Reproduce the records word for word, from the first line to the line containing "all web instances.<br>".
====== EXCERPTED RECORDS ======
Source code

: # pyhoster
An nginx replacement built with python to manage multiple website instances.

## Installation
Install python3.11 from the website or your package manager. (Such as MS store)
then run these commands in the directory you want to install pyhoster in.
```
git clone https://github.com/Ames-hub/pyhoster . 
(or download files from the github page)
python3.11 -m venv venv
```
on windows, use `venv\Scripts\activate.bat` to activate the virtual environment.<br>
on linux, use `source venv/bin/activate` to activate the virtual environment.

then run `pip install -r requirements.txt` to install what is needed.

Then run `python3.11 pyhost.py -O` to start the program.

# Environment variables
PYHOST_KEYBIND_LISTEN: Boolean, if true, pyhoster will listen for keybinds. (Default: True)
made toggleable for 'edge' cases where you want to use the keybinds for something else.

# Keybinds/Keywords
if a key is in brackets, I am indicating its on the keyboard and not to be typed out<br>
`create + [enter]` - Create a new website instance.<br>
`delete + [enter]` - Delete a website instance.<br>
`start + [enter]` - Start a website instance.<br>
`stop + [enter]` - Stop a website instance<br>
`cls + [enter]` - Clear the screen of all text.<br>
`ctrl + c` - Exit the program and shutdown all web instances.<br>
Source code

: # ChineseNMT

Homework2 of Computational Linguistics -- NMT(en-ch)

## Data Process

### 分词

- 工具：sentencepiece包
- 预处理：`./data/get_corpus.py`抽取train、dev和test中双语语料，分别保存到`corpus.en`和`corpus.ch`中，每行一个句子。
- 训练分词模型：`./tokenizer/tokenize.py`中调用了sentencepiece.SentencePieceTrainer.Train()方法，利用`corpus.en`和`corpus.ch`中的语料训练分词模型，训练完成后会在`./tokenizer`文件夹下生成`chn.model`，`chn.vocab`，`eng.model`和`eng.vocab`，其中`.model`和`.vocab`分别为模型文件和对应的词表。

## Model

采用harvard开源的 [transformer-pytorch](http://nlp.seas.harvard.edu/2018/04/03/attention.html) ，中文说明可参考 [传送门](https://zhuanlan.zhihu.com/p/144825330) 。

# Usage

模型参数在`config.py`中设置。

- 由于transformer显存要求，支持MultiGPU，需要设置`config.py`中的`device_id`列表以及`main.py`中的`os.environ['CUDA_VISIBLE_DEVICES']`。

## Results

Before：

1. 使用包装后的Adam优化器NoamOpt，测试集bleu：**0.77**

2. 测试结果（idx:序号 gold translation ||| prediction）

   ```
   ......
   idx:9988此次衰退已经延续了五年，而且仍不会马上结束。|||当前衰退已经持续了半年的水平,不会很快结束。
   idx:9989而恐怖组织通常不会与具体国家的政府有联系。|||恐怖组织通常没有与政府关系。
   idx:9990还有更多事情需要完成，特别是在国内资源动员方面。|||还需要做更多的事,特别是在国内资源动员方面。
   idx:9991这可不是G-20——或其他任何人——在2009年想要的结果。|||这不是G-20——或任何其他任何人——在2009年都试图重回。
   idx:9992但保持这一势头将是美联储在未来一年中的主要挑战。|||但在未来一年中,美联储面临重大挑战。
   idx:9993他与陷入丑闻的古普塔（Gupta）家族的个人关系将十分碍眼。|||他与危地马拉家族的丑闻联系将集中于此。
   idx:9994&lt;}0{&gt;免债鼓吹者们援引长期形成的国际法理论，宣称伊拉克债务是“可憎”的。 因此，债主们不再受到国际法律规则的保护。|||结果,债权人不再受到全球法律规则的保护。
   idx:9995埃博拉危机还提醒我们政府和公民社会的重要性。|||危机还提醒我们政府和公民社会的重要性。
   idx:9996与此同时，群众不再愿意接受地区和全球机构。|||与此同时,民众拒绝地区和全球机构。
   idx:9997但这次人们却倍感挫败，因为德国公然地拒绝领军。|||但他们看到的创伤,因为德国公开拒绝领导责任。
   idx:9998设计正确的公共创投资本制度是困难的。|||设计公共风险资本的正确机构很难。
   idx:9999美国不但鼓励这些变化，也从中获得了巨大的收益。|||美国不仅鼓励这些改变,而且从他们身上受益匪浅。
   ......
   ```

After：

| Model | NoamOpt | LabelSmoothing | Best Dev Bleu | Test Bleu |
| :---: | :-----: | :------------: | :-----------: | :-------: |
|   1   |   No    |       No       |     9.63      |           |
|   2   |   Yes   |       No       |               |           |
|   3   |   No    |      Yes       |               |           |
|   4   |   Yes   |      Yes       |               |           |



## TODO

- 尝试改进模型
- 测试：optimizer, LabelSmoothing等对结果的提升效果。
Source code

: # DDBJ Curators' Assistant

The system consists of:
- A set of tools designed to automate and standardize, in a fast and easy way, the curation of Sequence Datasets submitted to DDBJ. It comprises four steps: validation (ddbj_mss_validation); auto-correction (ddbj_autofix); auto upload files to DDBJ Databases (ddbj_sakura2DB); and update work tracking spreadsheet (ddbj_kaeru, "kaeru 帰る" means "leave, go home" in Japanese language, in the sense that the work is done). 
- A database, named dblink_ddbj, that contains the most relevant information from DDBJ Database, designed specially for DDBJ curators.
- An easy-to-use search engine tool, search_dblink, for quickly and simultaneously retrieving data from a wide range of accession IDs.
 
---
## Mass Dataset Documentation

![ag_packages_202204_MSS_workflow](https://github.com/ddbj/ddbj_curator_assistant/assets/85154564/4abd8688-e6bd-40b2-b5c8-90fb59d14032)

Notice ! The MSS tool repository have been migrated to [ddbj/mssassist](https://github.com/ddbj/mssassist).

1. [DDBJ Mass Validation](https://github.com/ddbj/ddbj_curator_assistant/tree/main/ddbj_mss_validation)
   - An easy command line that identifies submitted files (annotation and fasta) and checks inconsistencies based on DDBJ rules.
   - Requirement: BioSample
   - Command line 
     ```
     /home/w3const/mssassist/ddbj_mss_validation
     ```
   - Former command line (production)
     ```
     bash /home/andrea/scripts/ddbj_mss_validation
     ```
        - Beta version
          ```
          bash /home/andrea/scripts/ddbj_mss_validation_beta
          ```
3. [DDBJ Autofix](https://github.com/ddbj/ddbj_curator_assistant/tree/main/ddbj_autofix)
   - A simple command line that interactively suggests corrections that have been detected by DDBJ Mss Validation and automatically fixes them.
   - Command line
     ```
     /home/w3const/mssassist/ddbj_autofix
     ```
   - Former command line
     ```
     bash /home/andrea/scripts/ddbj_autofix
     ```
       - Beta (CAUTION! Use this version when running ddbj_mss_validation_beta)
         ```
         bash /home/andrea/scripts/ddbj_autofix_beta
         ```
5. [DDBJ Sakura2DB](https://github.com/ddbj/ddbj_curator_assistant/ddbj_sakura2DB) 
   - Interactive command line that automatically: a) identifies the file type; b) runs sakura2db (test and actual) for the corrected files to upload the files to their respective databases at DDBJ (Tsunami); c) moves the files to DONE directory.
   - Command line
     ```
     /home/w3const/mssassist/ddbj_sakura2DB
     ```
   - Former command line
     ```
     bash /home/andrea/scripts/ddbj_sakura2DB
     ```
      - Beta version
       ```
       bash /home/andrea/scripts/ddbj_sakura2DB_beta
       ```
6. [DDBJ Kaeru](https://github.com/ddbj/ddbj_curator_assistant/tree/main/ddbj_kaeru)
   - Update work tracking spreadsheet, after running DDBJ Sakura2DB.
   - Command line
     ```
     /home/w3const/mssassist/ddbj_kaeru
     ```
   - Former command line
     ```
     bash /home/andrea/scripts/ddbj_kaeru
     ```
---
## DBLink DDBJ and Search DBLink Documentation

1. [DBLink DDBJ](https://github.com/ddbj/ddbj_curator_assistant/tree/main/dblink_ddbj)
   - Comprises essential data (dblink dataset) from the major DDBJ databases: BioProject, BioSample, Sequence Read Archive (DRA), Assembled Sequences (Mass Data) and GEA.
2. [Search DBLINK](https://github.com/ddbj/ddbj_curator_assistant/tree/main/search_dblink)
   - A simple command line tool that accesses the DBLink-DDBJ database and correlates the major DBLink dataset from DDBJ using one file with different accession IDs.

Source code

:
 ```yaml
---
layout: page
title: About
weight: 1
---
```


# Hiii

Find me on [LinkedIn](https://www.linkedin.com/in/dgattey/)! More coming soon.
======
> **OUTPUT BELOW**:
Source code

: # pyhoster
An nginx replacement built with python to manage multiple website instances.

## Installation
Install python3.11 from the website or your package manager. (Such as MS store)
then run these commands in the directory you want to install pyhoster in.
```
git clone https://github.com/Ames-hub/pyhoster . 
(or download files from the github page)
python3.11 -m venv venv
```
on windows, use `venv\Scripts\activate.bat` to activate the virtual environment.<br>
on linux, use `source venv/bin/activate` to activate the virtual environment.

then run `pip install -r requirements.txt` to install what is needed.

Then run `python3.11 pyhost.py -O` to start the program.

# Environment variables
PYHOST_KEYBIND_LISTEN: Boolean, if true, pyhoster will listen for keybinds. (Default: True)
made toggleable for 'edge' cases where you want to use the keybinds for something else.

# Keybinds/Keywords
if a key is in brackets, I am indicating its on the keyboard and not to be typed out<br>
`create + [enter]` - Create a new website instance.<br>
`delete + [enter]` - Delete a website instance.<br>
`start + [enter]` - Start a website instance.<br>
`stop + [enter]` - Stop a website instance<br>
`cls + [enter]` - Clear the screen of all text.<br>
`ctrl + c` - Exit the program and shutdown all web instances.<br>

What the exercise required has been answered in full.